Gzip is very effective in compressing HTML and CSS files since most text is repeated multiple times. Codes like <div> and <p> are used very frequently throughout HTML pages and a lot of whitespace can be compressed as well.

The first question I asked myself was: "How much smaller is gzip going to make my webpages?". I took an uncompressed version of my Hackintosh blog post and compared it to the compressed version. The uncompressed page was 10217 bytes long while the compressed version was just 4538 bytes long. That's a 44% reduction for a pretty small page!

One way road

Serving gzipped content from S3 is a one way road. It's all or nothing. Once enabled, all your visitors have to support gzip compression.

Regular web servers can be configured to only serve gzipped content to clients who support it. On S3 you don't have this option.

Luckily though, gzip support is included in all recent browsers. Dropping support for very old browsers (or bad proxies) isn't a big deal for me. All of my visitors are running pretty recent versions of browsers anyway and web crawlers like Googlebot can also handle gzip.

Deploying

When you want to deploy a gzipped website to S3 you have to compress every file before uploading it! I use a bash script to deploy my website to S3, so it would be nice to make everything automated. So let's modify my original script with these new requirements:

Gzip all HTML, CSS and Javascript resources before uploading them to S3.
Serve the compressed content to users (setting the correct headers).
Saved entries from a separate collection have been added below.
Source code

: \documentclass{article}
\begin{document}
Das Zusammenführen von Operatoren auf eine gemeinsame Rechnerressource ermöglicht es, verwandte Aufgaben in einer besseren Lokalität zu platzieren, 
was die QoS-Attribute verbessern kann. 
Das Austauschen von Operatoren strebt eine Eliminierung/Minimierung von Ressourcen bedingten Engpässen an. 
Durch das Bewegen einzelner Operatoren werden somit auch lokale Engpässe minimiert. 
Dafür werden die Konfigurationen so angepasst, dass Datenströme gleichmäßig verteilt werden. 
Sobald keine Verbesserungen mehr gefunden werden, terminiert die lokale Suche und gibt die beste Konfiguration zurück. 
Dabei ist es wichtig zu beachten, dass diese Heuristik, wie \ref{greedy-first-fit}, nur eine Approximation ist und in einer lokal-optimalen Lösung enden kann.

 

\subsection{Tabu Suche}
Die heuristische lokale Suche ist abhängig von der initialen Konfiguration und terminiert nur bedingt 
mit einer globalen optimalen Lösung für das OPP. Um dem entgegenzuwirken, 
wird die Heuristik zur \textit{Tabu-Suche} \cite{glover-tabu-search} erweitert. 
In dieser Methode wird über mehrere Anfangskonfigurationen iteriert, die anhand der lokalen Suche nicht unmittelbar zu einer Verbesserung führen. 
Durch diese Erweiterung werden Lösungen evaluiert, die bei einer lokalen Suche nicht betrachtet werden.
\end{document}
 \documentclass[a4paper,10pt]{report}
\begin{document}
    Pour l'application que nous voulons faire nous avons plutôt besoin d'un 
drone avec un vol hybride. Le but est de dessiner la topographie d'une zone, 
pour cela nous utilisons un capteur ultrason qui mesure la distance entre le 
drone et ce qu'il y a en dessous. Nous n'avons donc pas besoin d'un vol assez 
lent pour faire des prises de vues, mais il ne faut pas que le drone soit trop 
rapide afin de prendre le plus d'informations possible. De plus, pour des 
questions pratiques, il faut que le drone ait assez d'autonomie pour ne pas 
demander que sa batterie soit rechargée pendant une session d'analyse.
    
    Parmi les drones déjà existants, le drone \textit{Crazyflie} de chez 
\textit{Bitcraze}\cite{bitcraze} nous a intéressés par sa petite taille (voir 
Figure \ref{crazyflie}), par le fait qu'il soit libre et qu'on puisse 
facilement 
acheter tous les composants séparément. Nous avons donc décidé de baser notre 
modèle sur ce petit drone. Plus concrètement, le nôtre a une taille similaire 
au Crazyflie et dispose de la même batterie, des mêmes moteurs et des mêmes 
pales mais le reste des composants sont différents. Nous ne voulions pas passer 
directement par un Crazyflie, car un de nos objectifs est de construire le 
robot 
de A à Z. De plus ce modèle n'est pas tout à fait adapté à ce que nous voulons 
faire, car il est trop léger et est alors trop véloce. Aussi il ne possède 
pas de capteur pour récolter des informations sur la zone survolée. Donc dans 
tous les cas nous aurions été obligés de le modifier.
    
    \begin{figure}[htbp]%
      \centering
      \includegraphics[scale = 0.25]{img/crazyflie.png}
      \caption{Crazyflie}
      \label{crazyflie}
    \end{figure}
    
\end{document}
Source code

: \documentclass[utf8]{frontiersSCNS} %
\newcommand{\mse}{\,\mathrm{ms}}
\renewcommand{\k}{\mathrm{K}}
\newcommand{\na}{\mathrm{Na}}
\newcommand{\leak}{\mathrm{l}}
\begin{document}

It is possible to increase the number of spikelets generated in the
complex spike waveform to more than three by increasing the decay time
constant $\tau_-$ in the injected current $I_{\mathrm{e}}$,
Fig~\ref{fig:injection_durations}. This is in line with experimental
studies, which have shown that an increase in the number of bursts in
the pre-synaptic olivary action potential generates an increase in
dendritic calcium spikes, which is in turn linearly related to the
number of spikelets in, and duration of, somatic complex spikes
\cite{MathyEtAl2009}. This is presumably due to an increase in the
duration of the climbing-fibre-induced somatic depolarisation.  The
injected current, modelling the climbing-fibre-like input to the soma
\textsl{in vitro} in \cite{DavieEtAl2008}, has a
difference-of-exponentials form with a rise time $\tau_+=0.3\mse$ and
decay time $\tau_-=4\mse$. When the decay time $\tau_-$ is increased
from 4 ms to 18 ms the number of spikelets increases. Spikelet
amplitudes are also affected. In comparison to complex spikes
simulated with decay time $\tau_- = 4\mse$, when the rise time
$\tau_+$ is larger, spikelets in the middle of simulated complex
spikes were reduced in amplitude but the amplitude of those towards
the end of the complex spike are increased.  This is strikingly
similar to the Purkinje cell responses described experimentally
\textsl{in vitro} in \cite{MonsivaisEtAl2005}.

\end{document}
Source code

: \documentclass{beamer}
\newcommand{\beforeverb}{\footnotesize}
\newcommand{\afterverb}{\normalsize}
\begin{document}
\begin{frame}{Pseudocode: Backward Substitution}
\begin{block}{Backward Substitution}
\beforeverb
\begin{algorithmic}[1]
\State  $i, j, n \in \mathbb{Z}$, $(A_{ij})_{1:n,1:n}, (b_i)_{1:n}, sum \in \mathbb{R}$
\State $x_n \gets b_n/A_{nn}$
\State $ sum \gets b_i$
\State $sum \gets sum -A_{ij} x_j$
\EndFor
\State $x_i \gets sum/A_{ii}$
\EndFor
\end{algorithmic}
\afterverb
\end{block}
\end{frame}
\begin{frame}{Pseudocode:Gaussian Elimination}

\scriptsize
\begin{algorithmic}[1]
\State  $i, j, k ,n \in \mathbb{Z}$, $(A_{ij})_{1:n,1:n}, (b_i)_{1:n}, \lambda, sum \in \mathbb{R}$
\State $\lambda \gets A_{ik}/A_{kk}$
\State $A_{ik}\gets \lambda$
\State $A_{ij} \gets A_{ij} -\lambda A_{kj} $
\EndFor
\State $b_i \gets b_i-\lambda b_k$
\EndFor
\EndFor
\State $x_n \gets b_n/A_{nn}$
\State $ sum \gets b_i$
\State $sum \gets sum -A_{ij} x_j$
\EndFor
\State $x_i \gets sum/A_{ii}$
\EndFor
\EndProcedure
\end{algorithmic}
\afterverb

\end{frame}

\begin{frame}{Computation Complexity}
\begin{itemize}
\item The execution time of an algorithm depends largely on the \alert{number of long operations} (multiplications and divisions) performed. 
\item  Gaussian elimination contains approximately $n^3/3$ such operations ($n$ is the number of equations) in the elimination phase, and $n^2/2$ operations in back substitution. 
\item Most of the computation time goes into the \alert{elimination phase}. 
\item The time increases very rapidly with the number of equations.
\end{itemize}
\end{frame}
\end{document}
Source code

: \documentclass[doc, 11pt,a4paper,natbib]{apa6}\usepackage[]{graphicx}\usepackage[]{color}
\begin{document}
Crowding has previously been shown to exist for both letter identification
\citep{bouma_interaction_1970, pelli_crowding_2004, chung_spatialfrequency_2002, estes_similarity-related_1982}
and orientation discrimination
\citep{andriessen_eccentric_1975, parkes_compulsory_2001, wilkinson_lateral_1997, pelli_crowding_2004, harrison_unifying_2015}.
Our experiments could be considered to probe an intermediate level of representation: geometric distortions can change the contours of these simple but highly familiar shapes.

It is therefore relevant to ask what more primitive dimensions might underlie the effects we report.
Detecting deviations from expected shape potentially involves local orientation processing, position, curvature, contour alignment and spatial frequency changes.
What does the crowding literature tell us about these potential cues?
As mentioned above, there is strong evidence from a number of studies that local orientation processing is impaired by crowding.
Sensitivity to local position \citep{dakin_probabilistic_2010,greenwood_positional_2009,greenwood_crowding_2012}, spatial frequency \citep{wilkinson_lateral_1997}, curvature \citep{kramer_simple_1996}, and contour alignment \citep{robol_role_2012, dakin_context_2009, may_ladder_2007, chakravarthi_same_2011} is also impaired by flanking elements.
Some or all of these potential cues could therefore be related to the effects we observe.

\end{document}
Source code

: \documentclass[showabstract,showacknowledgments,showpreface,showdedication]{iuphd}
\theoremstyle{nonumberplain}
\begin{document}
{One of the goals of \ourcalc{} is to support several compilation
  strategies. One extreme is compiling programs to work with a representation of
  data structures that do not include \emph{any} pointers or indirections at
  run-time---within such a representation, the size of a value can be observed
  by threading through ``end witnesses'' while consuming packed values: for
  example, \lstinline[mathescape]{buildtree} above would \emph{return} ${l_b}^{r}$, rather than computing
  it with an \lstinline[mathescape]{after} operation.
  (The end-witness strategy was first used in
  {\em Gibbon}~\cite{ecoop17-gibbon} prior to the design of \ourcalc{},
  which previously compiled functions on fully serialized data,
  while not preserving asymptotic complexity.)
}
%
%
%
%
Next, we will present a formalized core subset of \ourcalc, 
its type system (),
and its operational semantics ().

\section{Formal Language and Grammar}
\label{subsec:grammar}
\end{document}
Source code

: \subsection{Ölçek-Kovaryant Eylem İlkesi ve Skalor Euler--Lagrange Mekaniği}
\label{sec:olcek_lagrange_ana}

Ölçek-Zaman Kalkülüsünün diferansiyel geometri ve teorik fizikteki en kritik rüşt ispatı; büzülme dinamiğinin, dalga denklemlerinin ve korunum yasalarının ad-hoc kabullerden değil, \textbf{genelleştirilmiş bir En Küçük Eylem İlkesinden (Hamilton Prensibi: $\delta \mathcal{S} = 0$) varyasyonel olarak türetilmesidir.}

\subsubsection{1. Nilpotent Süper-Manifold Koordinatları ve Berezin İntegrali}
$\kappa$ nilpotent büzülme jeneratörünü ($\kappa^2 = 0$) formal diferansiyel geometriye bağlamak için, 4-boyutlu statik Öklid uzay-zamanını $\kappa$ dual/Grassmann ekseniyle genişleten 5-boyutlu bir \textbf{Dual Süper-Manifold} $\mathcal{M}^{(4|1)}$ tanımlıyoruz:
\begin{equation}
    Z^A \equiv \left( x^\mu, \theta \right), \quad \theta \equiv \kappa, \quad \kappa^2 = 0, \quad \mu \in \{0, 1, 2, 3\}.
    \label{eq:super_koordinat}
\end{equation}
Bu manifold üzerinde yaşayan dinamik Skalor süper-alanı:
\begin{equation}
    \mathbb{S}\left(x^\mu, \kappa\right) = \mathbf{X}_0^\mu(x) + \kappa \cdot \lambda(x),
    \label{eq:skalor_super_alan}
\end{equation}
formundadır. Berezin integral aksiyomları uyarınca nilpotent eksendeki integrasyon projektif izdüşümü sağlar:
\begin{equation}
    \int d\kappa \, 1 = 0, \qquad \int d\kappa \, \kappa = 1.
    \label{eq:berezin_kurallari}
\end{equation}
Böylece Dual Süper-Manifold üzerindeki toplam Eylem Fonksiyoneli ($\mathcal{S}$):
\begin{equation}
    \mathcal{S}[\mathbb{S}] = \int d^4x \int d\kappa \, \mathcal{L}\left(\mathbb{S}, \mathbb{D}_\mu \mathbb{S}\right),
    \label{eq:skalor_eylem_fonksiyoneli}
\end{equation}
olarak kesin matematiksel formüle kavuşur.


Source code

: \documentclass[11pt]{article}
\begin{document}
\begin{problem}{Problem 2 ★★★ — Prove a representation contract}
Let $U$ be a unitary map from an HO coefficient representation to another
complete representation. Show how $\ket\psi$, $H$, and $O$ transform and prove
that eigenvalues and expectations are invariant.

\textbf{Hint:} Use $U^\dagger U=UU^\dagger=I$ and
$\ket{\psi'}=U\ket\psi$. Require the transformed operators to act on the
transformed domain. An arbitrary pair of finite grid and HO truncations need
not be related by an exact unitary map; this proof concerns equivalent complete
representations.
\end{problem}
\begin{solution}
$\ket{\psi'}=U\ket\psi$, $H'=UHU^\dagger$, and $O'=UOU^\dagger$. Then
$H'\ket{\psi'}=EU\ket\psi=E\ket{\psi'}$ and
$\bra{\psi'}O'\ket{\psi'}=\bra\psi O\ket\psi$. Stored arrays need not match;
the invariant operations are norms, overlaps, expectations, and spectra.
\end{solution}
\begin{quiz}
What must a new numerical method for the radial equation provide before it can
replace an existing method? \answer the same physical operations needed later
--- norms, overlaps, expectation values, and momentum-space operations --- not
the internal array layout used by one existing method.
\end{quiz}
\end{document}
Beside enabling gzip I also had a "nice to have" feature:

Support for my live and staging environments (www.savjee.be and staging.savjee.be).

Implementation

Here is the new script that I currently use to automatically deploy my website to S3:

##
# Configuration options
##
STAGING_BUCKET='s3://staging.savjee.be/'
LIVE_BUCKET='s3://www.savjee.be/'
SITE_DIR='_site/'

##
# Usage
##
usage() {
cat << _EOF_
Usage: ${0} [staging | live]
    
    staging		Deploy to the staging bucket
    live		Deploy to the live (www) bucket
_EOF_
}
 
##
# Color stuff
##
NORMAL=$(tput sgr0)
RED=$(tput setaf 1)
GREEN=$(tput setaf 2; tput bold)
YELLOW=$(tput setaf 3)

function red() {
    echo "$RED$*$NORMAL"
}

function green() {
    echo "$GREEN$*$NORMAL"
}

function yellow() {
    echo "$YELLOW$*$NORMAL"
}

##
# Actual script
##

# Expecting at least 1 parameter
if [[ "$#" -ne "1" ]]; then
    echo "Expected 1 argument, got $#" >&2
    usage
    exit 2
fi

if [[ "$1" = "live" ]]; then
	BUCKET=$LIVE_BUCKET
	green 'Deploying to live bucket'
else
	BUCKET=$STAGING_BUCKET
	green 'Deploying to staging bucket'
fi


red '--> Running Jekyll'
Jekyll build


red '--> Gzipping all html, css and js files'
find $SITE_DIR \( -iname '*.html' -o -iname '*.css' -o -iname '*.js' \) -exec gzip -9 -n {} \; -exec mv {}.gz {} \;


yellow '--> Uploading css files'
s3cmd sync --exclude '*.*' --include '*.css' --add-header='Content-Type: text/css' --add-header='Cache-Control: max-age=604800' --add-header='Content-Encoding: gzip' $SITE_DIR $BUCKET


yellow '--> Uploading js files'
s3cmd sync --exclude '*.*' --include '*.js' --add-header='Content-Type: application/javascript' --add-header='Cache-Control: max-age=604800' --add-header='Content-Encoding: gzip' $SITE_DIR $BUCKET

# Sync media files first (Cache: expire in 10weeks)
yellow '--> Uploading images (jpg, png, ico)'
s3cmd sync --exclude '*.*' --include '*.png' --include '*.jpg' --include '*.ico' --add-header='Expires: Sat, 20 Nov 2020 18:46:39 GMT' --add-header='Cache-Control: max-age=6048000' $SITE_DIR $BUCKET


# Sync html files (Cache: 2 hours)
yellow '--> Uploading html files'
s3cmd sync --exclude '*.*' --include '*.html' --add-header='Content-Type: text/html' --add-header='Cache-Control: max-age=7200, must-revalidate' --add-header='Content-Encoding: gzip' $SITE_DIR $BUCKET


# Sync everything else
yellow '--> Syncing everything else'
s3cmd sync --delete-removed $SITE_DIR $BUCKET

(The full script is available on GitHub)

With one command I can deploy my website to my staging environment (sh _deploy.sh staging) or to my production environment (sh _deploy.sh live). The script is pretty simple and I'm sure there's room for improvement.

Let's take a more detailed look at the script:

Configuration section

The configuration section is used to define a few variables that are used later on:

The LIVE_BUCKET and STAGING_BUCKET variables store the names of the S3 buckets to deploy to
SITE_DIR stores the location of the generated website (If you use Jekyll this is _site/ by default)

Color section

This section provides the rest of the script with 3 functions to echo text in color. It's something I found in a blog post of Fizer Khan on shell scripts.

It's not a real requirement but it makes the output look good:

Gzipping

Because we want to gzip content, we have to find each HTML, CSS and Javascript document in the SITE_DIR directory and compress it with gzip:

The script uses the find command to look for all HTML, CSS and Javascript files inside my generated website directory.
Every file that matches this criteria is compressed with gzip. I use the best compression available (-9) and prevent gzip from storing filename and timestamp in the output file (-n). Without the -n parameter, gzipped files will always have a different hash. Nothing wrong with that, except that S3cmd thinks that all your files changed. This causes it to re-upload ALL your files every single time you deploy. This is a waste of time and bandwidth!
Finally, the script fixes the extension. Gzip automatically appends .gz after it's finished compressing a file. The file index.html becomes index.html.gz once compressed. Even though browsers understand gzipped content, you can't serve them with a .gz extension. So each file is renamed so it has the original file extension.

File size comparison

Does gzip really matter? Does it really compress webpages with a large factor? Well, yes it does:

Notice that the difference in size for small webpages isn't that great. But once pages become bigger, the advantage of gzip becomes clear.